I don't know, but I though sqrt was a standard function, along with +,-,*,/,Sin,Cos,Tan and modulus.
There is no way to calculate the sqrt of something without trail and improvement.
They most likely use the Newton-Rhapson approximation as the base for an iteration because it converges so quickly it leaves a trail of smoke behind it. Or maybe they don't because I can't think of a suitable way of applying it...
I believe they use logarithms, ie. 10^(Log(x)/[base, say 2 for square root])
Edit. On second thought, that's a bit exclusionary. Oh well, I'm sure Google knows :)
I found this formula which appears to work - only with powers. But as a root is 1 / power it works with roots too:
e (i . ln b)
where i is the index and b is the base;
therefore sqrt 4 is:
e (1/2 x ln 2) = 2
I touched on e and ln in my AS mathematics but don't remember how they work and how to calculate them. However could this be how a calculator does it?
The trial and error method seems interesting but I didn't think computers liked trial and error.
e = 2.71828182846
And uhm... e (1/2*ln(2)) = sqrt(2)
That should be:
e^(1/2*ln(x)) = sqrt(x)
No, i don't think the calculator can work out powers by using powers, cos how does it calculate these?
There would be some sort of converging algorithm, like as suggested by TheManWhoCan.
oh, and clearing up possible confusion, i think the x in visualAd's post was 'multiplied', not a variable
Yes x in the my last post was multiply. So what formula would a calculator use?
vb .net
Math.Pow(a,y)
lol
Actually, you all just restated what I said originally, except using the natural log instead of common log and e instead of 10 :)
It probably does just use some type of converging series, although you could always email TI
Do you have any more information on Newton-Rhapson approximation? After doing a google search I found nothing but hugley complex formula's :eek: which i don't understand.Quote:
Originally posted by TheManWhoCan
They most likely use the Newton-Rhapson approximation as the base for an iteration because it converges so quickly it leaves a trail of smoke behind it. Or maybe they don't because I can't think of a suitable way of applying it...
Does anyone have an idiots explanation??
You know, if anyone has the C/C++ header math.h, you could post the 'pow' function (I'd do it myself, by I only took a C/C++ class at school so I don't have a copy)
hey guys,
check out the thread by me on Mandelbrot fractals. You'll find a post by Guv of a very interesting variation of the newton rhapson method that is the one most probably used by calculators.
give me a few minutes, i'll see if i can copy and paste it here~
edit: by Guv:
Quote:
TheAlchemist: Complex arithmetic is required for convergence to complex as well as real roots. The following is the Newton method for various roots, starting with square root. The pattern is obvious if you want to work with higher roots.

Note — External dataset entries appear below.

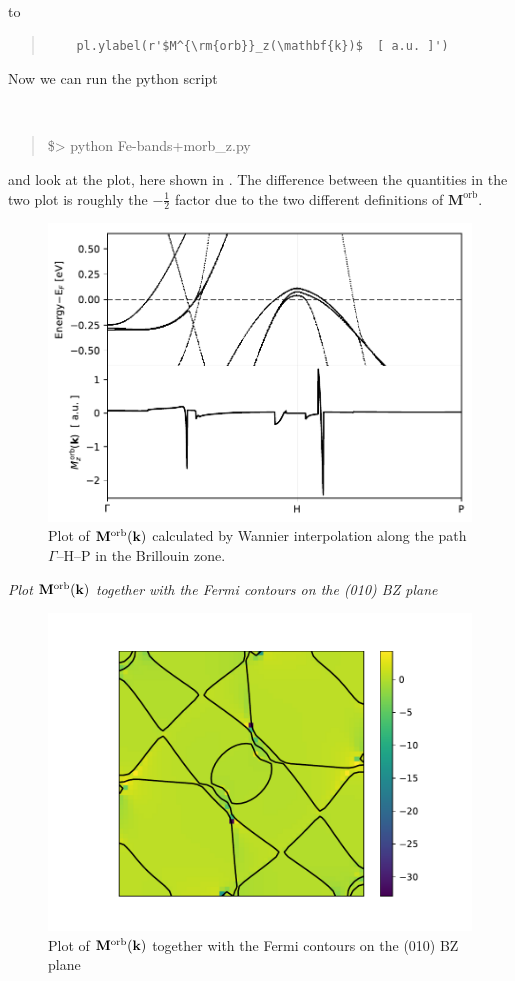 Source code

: \begin{itemize}
to

\begin{quote}
\begin{verbatim}
	pl.ylabel(r'$M^{\rm{orb}}_z(\mathbf{k})$  [ a.u. ]')
\end{verbatim}
\end{quote}

Now we can run the python script

{\tt
\begin{quote}
\$> python Fe-bands+morb\_z.py
\end{quote}
}

and look at the plot, here shown in . 
The difference between the quantities in the two plot is roughly the $-\frac{1}{2}$ factor due to the two different definitions of $\mathbf{M}^{\mathrm{orb}}$.   
\begin{figure}[t!]
\centering
\includegraphics[width=0.6\columnwidth]{figure/example19/Fe-morb_z.pdf}
\caption{Plot of $\mathbf{M}^{\mathrm{orb}}(\bfk)$ calculated by Wannier
interpolation along the path $\Gamma$--H--P in the Brillouin zone.}\label{fig19.1}
\end{figure}

{\it Plot $\mathbf{M}^{\mathrm{orb}}(\bfk)$ together with the Fermi contours on the (010) BZ plane}

\begin{figure}[b!]
\centering
\includegraphics[width=0.7\columnwidth]{figure/example19/Fe-kslice-morb_z+fermi_lines.pdf}
\caption{Plot of $\mathbf{M}^{\mathrm{orb}}(\bfk)$ together with the Fermi contours on the (010) BZ plane}\label{fig19.3}
\end{figure}

\end{itemize}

NextZ = Z / 2 + Number / 2*Z (Number is the value you want the square root of).
NextZ = 2*Z / 3 + Number / 3*z2
NextZ = 3*Z / 4 + Number / 4*Z3
NextZ = 4*Z / 5 + Number / 5*Z4
Use NextZ as Z for the next iteration. It converges fairly fast.
Ok I may have missed anyone who said this, but to put a number to a fraction is to put it to a radical.
4^1/2 = 2, because its like saying square root of 4.
9^1/3 = 3, because it is cube root,
16^1/4 = 2 and etc...
now the top number is the exponential power of the simplified number.
16^4/4 is the power of 1 and it would evaluate to itself.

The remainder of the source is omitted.